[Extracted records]
= = = = = = =

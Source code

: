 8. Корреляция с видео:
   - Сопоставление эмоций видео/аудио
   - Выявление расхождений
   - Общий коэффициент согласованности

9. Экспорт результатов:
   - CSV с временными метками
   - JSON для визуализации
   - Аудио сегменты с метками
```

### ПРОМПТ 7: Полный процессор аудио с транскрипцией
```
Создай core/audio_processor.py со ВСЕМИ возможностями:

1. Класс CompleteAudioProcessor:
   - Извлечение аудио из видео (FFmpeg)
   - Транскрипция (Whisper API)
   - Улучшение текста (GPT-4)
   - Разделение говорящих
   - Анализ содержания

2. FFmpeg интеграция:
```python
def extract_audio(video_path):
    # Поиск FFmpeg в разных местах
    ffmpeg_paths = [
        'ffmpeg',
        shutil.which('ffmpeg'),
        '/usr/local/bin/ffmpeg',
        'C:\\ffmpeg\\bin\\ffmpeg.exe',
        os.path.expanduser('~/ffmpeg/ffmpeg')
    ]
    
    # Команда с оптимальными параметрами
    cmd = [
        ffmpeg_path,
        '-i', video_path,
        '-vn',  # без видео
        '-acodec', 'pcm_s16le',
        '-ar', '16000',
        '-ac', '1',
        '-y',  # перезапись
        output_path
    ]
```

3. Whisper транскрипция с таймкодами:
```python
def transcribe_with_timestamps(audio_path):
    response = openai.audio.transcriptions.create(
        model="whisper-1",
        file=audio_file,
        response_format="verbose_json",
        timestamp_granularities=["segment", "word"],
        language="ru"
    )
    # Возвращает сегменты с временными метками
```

= = = = = = =

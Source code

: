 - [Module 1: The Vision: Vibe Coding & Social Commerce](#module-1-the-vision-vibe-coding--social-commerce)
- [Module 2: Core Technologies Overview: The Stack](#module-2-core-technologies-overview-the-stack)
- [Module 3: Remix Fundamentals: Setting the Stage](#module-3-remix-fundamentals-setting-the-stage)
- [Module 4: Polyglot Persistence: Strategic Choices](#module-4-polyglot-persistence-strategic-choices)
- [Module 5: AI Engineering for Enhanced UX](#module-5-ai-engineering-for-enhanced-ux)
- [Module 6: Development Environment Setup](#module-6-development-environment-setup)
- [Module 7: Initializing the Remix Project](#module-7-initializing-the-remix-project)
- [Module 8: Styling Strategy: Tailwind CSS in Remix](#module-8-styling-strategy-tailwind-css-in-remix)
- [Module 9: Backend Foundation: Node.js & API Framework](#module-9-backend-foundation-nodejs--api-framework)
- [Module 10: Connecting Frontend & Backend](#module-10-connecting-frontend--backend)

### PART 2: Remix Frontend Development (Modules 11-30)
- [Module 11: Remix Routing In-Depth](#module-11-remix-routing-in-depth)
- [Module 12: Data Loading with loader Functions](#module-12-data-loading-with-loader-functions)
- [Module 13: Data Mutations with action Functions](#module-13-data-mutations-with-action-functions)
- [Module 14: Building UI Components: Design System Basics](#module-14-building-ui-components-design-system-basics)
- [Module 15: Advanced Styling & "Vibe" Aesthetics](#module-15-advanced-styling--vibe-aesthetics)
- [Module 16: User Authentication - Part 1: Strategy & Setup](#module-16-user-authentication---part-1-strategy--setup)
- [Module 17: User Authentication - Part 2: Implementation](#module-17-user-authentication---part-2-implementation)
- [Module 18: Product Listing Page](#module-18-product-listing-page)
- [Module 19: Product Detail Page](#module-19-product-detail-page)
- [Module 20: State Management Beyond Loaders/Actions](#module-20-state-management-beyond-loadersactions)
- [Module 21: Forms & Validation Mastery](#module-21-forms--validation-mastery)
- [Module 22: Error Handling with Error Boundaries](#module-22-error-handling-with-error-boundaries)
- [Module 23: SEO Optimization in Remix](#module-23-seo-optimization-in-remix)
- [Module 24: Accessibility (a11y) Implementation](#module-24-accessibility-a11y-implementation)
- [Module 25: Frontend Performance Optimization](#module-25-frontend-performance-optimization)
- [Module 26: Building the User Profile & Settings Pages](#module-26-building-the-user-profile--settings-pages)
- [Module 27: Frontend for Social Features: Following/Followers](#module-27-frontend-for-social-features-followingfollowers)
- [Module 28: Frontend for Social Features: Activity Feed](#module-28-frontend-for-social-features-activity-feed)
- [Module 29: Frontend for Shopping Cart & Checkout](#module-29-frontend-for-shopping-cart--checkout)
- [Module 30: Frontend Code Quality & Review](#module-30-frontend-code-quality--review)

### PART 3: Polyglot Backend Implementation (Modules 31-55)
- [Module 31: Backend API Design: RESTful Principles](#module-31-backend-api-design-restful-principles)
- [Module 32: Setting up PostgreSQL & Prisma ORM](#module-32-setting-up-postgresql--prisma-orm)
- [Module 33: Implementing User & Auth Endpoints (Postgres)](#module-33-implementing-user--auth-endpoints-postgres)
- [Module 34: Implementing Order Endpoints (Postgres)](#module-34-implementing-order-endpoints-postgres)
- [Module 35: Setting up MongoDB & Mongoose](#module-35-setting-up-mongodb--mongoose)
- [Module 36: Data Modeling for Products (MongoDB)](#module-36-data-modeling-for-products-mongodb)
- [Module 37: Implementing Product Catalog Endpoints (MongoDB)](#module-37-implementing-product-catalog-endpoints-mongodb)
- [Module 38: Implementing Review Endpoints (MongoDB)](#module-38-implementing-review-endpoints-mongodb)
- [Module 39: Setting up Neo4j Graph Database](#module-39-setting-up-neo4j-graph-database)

= = = = = = =

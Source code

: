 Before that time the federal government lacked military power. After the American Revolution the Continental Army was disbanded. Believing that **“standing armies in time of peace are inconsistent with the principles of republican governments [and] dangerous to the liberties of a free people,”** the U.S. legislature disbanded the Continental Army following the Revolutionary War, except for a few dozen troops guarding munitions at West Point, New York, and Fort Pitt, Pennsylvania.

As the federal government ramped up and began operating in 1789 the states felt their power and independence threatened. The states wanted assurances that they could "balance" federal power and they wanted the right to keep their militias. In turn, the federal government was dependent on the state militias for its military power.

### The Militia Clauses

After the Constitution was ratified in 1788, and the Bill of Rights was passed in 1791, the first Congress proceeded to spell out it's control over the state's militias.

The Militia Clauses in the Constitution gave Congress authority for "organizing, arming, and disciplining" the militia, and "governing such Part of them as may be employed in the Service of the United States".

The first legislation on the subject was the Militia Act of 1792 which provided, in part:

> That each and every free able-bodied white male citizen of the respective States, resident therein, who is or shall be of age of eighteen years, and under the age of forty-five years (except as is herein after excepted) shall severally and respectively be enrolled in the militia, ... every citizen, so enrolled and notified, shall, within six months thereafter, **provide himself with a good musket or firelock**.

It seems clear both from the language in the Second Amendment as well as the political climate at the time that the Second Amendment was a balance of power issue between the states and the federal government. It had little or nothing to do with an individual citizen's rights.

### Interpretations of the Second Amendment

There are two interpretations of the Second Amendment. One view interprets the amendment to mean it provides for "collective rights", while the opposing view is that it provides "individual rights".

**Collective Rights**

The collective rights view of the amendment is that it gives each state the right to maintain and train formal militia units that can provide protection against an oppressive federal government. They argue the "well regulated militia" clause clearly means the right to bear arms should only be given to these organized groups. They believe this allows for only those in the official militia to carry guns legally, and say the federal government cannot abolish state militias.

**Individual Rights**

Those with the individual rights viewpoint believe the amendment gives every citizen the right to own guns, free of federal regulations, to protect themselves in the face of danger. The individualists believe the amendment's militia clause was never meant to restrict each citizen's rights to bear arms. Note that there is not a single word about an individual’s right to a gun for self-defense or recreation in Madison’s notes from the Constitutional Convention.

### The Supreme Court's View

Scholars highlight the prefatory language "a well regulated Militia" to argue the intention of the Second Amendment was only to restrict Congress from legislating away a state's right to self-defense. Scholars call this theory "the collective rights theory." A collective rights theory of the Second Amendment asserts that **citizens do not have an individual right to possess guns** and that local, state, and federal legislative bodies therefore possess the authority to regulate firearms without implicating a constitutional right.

= = = = = = =

▶ _Activity_:
Scan the data for the word "which" and copy every line where it shows up.

▶ _Answer to this exercise_:
        shutil.which('ffmpeg'),
The first legislation on the subject was the Militia Act of 1792 which provided, in part:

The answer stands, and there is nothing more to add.